### TASK INSTRUCTIONS
Start with the first line of the data and end with the line that holds "- [吳德榮：11日北台灣探16度 週末留意颱風動向"; write out each one exactly.

### DATA TO EXAMINE
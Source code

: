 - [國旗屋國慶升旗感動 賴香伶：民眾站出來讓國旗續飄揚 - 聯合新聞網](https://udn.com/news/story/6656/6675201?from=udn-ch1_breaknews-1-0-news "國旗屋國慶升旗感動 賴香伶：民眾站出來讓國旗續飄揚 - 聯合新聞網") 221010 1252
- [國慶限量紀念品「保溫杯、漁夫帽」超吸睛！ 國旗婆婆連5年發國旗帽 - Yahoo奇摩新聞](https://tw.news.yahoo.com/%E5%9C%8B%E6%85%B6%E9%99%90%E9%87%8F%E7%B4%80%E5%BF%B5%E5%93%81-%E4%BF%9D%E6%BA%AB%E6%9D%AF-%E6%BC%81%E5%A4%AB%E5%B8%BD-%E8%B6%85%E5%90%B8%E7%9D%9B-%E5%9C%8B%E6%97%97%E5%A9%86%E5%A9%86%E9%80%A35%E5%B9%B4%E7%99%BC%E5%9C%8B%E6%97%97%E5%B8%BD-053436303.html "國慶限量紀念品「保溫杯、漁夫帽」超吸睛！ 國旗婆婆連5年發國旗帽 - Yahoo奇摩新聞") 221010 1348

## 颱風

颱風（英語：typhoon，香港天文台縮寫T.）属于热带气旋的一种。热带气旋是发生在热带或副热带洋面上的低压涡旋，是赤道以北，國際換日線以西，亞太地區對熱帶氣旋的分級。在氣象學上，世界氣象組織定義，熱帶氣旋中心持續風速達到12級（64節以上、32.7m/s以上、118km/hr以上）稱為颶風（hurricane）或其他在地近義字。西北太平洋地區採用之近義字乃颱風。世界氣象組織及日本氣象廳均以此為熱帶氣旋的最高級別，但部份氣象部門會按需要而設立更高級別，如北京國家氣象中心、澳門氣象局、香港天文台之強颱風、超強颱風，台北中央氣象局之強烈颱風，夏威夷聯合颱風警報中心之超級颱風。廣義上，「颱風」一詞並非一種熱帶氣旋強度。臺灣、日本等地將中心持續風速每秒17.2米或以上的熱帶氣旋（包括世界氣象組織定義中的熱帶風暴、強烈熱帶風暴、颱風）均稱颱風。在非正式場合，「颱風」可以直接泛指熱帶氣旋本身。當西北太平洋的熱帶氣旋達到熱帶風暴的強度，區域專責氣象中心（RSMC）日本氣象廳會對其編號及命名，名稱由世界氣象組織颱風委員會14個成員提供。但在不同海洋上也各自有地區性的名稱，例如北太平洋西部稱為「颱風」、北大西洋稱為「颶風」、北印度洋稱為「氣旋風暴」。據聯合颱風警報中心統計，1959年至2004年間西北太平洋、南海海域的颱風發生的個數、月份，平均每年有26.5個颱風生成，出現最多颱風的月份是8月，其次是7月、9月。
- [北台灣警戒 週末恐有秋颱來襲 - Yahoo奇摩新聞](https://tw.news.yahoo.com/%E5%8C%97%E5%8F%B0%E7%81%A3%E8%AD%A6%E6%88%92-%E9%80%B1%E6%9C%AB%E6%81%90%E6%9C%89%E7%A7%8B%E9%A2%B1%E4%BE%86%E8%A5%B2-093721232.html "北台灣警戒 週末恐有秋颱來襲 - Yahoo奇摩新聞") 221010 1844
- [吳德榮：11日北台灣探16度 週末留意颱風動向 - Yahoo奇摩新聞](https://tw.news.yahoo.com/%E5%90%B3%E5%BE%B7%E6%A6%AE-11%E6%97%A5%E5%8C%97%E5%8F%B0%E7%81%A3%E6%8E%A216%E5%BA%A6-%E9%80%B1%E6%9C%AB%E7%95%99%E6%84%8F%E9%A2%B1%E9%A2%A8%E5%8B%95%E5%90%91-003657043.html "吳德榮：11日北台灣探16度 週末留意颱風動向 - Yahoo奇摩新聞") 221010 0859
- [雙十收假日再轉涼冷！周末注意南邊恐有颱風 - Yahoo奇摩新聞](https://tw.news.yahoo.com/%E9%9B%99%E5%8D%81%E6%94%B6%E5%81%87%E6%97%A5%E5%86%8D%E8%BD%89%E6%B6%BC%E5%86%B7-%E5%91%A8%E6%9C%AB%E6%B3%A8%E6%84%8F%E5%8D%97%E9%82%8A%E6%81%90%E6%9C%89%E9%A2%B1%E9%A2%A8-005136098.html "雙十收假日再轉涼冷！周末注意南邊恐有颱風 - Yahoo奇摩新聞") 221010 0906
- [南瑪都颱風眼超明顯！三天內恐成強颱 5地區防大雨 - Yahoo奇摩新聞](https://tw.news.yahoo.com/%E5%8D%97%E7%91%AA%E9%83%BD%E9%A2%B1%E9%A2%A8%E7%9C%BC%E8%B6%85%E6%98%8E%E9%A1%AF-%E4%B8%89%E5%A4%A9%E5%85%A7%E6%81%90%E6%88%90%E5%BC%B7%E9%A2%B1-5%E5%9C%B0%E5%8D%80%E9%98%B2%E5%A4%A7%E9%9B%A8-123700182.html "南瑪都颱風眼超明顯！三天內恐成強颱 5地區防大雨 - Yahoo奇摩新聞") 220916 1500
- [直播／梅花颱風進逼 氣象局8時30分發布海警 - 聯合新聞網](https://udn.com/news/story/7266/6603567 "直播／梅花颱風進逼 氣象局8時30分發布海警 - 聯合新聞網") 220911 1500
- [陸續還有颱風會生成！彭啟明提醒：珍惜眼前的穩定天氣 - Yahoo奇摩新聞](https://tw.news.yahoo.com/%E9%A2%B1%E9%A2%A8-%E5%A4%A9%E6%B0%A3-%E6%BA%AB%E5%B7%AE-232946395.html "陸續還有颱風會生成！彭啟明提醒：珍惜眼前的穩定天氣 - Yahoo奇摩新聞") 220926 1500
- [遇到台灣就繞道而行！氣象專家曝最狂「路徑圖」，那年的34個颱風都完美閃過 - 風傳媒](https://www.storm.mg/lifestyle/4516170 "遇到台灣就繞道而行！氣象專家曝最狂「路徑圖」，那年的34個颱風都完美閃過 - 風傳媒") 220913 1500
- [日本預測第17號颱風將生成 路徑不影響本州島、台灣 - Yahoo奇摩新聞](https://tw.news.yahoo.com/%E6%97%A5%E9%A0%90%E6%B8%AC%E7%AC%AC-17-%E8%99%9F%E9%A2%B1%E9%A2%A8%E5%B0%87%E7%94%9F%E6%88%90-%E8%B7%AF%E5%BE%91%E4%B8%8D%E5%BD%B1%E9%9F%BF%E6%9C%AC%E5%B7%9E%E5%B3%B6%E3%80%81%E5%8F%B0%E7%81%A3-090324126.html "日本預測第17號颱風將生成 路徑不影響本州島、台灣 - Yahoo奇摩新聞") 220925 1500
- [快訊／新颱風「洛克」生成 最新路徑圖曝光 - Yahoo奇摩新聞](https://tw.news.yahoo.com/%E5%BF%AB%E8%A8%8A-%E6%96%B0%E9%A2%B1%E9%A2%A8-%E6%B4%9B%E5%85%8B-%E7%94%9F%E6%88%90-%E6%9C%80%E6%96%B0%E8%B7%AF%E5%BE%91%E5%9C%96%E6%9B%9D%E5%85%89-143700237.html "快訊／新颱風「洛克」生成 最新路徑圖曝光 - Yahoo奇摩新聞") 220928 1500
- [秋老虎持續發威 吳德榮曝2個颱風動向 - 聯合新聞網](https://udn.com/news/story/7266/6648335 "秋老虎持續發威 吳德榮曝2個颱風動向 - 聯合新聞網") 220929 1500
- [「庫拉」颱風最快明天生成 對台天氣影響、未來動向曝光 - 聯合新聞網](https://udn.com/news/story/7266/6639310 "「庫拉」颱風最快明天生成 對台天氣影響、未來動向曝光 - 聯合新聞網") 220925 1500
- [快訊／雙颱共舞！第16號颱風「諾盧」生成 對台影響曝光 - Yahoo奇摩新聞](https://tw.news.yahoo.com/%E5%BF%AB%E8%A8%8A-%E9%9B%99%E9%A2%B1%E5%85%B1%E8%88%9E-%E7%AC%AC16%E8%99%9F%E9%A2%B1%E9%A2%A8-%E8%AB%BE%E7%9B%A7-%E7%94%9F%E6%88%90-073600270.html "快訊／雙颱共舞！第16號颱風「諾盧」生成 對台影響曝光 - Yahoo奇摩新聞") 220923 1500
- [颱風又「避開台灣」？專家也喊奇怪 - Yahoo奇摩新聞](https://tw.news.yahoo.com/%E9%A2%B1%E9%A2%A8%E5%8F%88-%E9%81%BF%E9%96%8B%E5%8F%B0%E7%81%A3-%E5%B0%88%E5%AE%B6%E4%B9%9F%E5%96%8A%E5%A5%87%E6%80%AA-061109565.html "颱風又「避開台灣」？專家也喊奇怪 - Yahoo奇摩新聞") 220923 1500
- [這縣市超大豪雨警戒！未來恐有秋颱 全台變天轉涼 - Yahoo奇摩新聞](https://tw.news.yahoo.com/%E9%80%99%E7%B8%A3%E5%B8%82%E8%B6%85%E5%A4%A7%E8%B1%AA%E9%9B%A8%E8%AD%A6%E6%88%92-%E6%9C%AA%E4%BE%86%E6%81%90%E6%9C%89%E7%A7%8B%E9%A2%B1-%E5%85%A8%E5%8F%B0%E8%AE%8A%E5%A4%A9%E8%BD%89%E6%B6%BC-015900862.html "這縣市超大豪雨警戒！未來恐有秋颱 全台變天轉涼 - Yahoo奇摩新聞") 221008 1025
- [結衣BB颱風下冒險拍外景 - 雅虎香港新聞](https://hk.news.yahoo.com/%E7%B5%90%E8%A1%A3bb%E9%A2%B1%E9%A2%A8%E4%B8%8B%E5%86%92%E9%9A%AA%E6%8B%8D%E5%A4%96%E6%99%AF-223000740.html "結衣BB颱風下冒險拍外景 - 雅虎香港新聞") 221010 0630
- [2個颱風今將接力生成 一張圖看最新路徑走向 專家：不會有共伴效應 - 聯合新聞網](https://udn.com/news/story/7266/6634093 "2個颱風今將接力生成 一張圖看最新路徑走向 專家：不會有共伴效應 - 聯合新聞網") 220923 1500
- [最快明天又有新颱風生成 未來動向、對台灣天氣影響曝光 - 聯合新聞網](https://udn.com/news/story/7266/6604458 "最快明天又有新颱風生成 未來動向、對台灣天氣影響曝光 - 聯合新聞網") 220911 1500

### EXERCISE RESPONSE
Source code

: - [國旗屋國慶升旗感動 賴香伶：民眾站出來讓國旗續飄揚 - 聯合新聞網](https://udn.com/news/story/6656/6675201?from=udn-ch1_breaknews-1-0-news "國旗屋國慶升旗感動 賴香伶：民眾站出來讓國旗續飄揚 - 聯合新聞網") 221010 1252
- [國慶限量紀念品「保溫杯、漁夫帽」超吸睛！ 國旗婆婆連5年發國旗帽 - Yahoo奇摩新聞](https://tw.news.yahoo.com/%E5%9C%8B%E6%85%B6%E9%99%90%E9%87%8F%E7%B4%80%E5%BF%B5%E5%93%81-%E4%BF%9D%E6%BA%AB%E6%9D%AF-%E6%BC%81%E5%A4%AB%E5%B8%BD-%E8%B6%85%E5%90%B8%E7%9D%9B-%E5%9C%8B%E6%97%97%E5%A9%86%E5%A9%86%E9%80%A35%E5%B9%B4%E7%99%BC%E5%9C%8B%E6%97%97%E5%B8%BD-053436303.html "國慶限量紀念品「保溫杯、漁夫帽」超吸睛！ 國旗婆婆連5年發國旗帽 - Yahoo奇摩新聞") 221010 1348

## 颱風

颱風（英語：typhoon，香港天文台縮寫T.）属于热带气旋的一种。热带气旋是发生在热带或副热带洋面上的低压涡旋，是赤道以北，國際換日線以西，亞太地區對熱帶氣旋的分級。在氣象學上，世界氣象組織定義，熱帶氣旋中心持續風速達到12級（64節以上、32.7m/s以上、118km/hr以上）稱為颶風（hurricane）或其他在地近義字。西北太平洋地區採用之近義字乃颱風。世界氣象組織及日本氣象廳均以此為熱帶氣旋的最高級別，但部份氣象部門會按需要而設立更高級別，如北京國家氣象中心、澳門氣象局、香港天文台之強颱風、超強颱風，台北中央氣象局之強烈颱風，夏威夷聯合颱風警報中心之超級颱風。廣義上，「颱風」一詞並非一種熱帶氣旋強度。臺灣、日本等地將中心持續風速每秒17.2米或以上的熱帶氣旋（包括世界氣象組織定義中的熱帶風暴、強烈熱帶風暴、颱風）均稱颱風。在非正式場合，「颱風」可以直接泛指熱帶氣旋本身。當西北太平洋的熱帶氣旋達到熱帶風暴的強度，區域專責氣象中心（RSMC）日本氣象廳會對其編號及命名，名稱由世界氣象組織颱風委員會14個成員提供。但在不同海洋上也各自有地區性的名稱，例如北太平洋西部稱為「颱風」、北大西洋稱為「颶風」、北印度洋稱為「氣旋風暴」。據聯合颱風警報中心統計，1959年至2004年間西北太平洋、南海海域的颱風發生的個數、月份，平均每年有26.5個颱風生成，出現最多颱風的月份是8月，其次是7月、9月。
- [北台灣警戒 週末恐有秋颱來襲 - Yahoo奇摩新聞](https://tw.news.yahoo.com/%E5%8C%97%E5%8F%B0%E7%81%A3%E8%AD%A6%E6%88%92-%E9%80%B1%E6%9C%AB%E6%81%90%E6%9C%89%E7%A7%8B%E9%A2%B1%E4%BE%86%E8%A5%B2-093721232.html "北台灣警戒 週末恐有秋颱來襲 - Yahoo奇摩新聞") 221010 1844
- [吳德榮：11日北台灣探16度 週末留意颱風動向 - Yahoo奇摩新聞](https://tw.news.yahoo.com/%E5%90%B3%E5%BE%B7%E6%A6%AE-11%E6%97%A5%E5%8C%97%E5%8F%B0%E7%81%A3%E6%8E%A216%E5%BA%A6-%E9%80%B1%E6%9C%AB%E7%95%99%E6%84%8F%E9%A2%B1%E9%A2%A8%E5%8B%95%E5%90%91-003657043.html "吳德榮：11日北台灣探16度 週末留意颱風動向 - Yahoo奇摩新聞") 221010 0859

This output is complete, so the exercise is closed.